En “Borges, Aira y el narrador en su tradición”, la autora se apresura a aclarar que “Aira nos plantea el interrogante y el desafío de una lectura, de la tradición nacional, de la cultura, del sentido, casi como si Borges no hubiese existido, menos como opción binaria que como un definitivo cambio de lugar” (223). Posteriormente, recuerda que Borges apela a la libertad sin límites para hacer uso de las tradiciones europeas, y es desde este gesto que la categoría de tradición adquiere un carácter dinámico y deliberadamente constructivo. En el caso de Aira, la posibilidad que explota es aquella “que nos lleva a permitirnos todo, lejos de todas las prescripciones academicistas, incluso y, sobre todo, la ‘frivolidad’ y la ausencia deliberada de corrección” (230). Para Fernández, Aira vuelve a la lengua extranjera mediante una apelación direccionada al desvío y al error creativo, cuyo potencial es una escritura veloz e inmediata que trama imágenes simultáneas que se afirman a un tiempo como realidad y posibilidad.

El capítulo “Los hermanos Lamborghini y los usos de la tradición” aproxima a los hermanos para pensar “el modo en que leer y escribir son operaciones culturales que traman […] los vínculos con la historia personal y colectiva” (241). Mientras Leónidas hace uso del canon hegemónico para resituar tanto la tradición europea como la nacional, descolocando los discursos “en la mueca torsiva de un presente cómico y trágico” (242), siendo predominantes en su apuesta el hiato, la descomposición y el fragmento; Osvaldo se distingue en su trabajo con la tradición, en tanto lleva sus objetos de lectura a un campo corrosivo donde se disuelven por igual las cláusulas de propiedad privada como el sistema de representación, a la par que su programa se reafirma entre “la repetición literal y el desplazamiento al bies” (246).

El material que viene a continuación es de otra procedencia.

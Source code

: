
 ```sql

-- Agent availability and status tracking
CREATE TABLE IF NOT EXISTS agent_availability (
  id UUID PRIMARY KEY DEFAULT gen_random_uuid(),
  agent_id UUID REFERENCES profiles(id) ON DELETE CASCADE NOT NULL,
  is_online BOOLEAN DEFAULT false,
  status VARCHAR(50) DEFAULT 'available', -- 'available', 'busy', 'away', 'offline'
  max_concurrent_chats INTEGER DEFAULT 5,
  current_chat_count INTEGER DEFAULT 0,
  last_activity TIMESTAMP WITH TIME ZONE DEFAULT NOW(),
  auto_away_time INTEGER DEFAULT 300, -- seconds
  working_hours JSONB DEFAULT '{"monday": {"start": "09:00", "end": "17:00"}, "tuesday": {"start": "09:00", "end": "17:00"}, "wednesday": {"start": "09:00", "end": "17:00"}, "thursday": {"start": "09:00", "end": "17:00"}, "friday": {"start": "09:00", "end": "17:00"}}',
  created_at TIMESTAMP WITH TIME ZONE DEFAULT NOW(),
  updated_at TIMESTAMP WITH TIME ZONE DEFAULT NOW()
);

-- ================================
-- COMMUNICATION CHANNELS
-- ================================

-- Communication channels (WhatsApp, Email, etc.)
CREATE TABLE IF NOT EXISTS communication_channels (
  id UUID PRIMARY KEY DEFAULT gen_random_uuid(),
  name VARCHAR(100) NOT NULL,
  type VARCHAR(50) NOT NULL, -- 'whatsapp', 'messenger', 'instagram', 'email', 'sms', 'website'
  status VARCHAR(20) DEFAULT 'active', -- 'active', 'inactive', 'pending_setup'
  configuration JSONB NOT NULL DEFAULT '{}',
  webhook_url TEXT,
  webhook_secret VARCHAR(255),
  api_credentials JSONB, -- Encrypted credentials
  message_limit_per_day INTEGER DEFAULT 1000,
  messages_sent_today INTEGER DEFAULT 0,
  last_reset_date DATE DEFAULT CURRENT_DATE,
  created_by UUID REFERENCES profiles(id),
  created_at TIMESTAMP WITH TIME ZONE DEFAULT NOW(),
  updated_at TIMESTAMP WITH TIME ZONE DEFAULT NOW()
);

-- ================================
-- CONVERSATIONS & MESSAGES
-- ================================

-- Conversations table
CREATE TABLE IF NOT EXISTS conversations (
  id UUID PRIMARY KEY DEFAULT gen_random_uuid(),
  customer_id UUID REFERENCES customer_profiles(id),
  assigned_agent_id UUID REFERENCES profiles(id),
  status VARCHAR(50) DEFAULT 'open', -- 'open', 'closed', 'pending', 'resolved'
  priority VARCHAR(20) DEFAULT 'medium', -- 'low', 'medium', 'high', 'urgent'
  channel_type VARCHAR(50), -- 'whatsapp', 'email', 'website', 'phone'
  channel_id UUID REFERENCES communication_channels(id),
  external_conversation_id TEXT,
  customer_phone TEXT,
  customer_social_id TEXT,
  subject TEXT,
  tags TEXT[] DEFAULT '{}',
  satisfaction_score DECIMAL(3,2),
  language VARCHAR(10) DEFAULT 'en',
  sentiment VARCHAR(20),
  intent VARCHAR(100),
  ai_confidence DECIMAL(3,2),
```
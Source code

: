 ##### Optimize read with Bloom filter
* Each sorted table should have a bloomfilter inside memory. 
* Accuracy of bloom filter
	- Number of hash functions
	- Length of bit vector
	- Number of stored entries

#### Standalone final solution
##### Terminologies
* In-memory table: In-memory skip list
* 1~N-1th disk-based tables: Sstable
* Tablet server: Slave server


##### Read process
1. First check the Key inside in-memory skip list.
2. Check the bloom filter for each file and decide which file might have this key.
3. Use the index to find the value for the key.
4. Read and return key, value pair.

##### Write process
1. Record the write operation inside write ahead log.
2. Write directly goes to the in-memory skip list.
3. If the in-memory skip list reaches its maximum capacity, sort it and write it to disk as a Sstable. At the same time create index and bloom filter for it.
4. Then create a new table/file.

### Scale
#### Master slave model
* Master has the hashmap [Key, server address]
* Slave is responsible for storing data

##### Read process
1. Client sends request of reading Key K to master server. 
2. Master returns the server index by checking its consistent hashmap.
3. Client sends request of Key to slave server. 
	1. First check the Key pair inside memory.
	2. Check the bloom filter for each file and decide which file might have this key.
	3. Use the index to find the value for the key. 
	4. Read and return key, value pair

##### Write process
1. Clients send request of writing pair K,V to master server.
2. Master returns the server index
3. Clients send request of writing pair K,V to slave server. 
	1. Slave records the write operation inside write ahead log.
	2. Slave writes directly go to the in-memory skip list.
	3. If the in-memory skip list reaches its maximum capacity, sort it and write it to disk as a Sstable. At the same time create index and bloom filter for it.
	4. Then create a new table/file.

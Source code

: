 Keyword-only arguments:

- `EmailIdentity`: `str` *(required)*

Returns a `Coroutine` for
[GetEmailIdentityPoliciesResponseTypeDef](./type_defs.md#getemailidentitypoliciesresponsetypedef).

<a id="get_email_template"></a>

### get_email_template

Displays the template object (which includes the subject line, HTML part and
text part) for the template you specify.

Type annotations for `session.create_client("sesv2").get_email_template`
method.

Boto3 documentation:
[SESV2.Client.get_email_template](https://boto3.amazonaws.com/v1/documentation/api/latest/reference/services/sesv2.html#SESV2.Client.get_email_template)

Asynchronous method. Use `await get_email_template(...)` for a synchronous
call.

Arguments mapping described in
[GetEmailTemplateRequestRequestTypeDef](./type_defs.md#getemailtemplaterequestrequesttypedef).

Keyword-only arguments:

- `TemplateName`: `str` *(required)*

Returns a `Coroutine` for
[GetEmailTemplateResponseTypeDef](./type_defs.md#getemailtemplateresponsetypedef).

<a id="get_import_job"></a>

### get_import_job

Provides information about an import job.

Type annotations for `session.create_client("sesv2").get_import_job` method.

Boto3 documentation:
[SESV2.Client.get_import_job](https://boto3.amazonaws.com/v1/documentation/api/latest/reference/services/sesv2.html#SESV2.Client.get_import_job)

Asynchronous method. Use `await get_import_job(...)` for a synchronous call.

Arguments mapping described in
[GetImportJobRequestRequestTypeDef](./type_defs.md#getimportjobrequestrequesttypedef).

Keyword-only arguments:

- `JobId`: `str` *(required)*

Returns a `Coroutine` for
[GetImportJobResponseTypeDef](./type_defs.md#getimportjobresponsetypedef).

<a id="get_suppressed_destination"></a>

El último capítulo, “Hermanos que matan. Un gallo para esculapio”, insiste con la pista de pares de hermanos que mina de constelaciones sorpresivas todo su libro, pero atreviéndose esta vez a pensar otro formato: el de la serie televisiva (específicamente, los primeros 15 episodios) de la obra de Sebastián Ortega y Bruno Stagnaro. En este programa, ya desde los comienzos de la historia se vislumbran aquellos “motivos constantes de la cultura argentina en torno de la economía y el delito” (262). Siguiendo el rastro de las variaciones, Fernández, con precisión, delinea que, del siglo XIX al XXI, “hay algo propio de la cultura argentina, de sus vestigios permeados y puestos al día con el presente, restos ajustados con aquellos géneros que conjugaron la acción política de una actualidad violenta: la gauchesca” (263).

Por último, el volumen en su totalidad da cuenta de que la rigurosidad crítica de Fernández no está exenta de raptos de lirismo (“los cruces y malentendidos circulan con la velocidad de los pelotones de los indios” (54)), que van armando postas que amenizan el firme despliegue conceptual. Trabajo crítico que se quiere y se asume a contrapelo, donde la revisitación de ciertos textos canónicos, enfrentados con otros que todavía escapan al canon, produce chispazos imprevistos que iluminan a unos y a otros.